» **Data to examine**
···
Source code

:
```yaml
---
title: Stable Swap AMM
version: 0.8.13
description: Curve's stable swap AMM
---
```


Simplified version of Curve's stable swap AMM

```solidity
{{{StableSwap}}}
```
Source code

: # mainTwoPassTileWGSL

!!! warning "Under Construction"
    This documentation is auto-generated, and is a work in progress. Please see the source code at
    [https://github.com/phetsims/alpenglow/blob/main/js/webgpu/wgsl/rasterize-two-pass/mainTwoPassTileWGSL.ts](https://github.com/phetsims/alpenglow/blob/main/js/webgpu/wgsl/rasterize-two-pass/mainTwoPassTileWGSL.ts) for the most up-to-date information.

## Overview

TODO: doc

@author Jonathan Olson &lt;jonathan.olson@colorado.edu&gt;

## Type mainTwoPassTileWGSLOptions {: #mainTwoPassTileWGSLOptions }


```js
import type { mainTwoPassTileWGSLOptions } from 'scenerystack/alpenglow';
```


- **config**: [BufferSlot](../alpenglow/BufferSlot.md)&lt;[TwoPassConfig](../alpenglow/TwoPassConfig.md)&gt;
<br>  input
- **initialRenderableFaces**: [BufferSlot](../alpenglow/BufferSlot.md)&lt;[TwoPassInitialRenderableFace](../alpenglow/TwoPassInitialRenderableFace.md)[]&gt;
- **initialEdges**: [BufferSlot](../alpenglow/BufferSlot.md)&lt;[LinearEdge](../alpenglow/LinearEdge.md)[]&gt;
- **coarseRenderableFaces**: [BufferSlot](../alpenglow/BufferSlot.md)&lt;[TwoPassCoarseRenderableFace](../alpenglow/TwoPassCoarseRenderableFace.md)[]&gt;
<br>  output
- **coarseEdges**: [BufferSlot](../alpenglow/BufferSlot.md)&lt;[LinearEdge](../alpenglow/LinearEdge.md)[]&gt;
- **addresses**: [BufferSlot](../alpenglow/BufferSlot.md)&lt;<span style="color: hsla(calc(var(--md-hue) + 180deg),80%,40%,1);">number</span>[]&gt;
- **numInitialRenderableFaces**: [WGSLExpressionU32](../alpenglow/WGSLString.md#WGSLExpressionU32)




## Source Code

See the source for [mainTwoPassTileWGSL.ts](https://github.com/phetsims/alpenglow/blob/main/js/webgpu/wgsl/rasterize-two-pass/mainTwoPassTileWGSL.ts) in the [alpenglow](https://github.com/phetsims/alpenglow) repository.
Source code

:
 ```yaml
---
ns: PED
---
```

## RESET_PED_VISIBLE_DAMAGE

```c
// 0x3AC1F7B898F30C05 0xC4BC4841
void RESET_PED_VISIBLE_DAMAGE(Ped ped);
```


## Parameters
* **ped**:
···
» **What is needed**
Beginning with the opening line above, retype the records exactly through the line with "This documentation is", both ends included.

» **Result of the exercise**
Source code

:
```yaml
---
title: Stable Swap AMM
version: 0.8.13
description: Curve's stable swap AMM
---
```


Simplified version of Curve's stable swap AMM

```solidity
{{{StableSwap}}}
```
Source code

: # mainTwoPassTileWGSL

!!! warning "Under Construction"
    This documentation is auto-generated, and is a work in progress. Please see the source code at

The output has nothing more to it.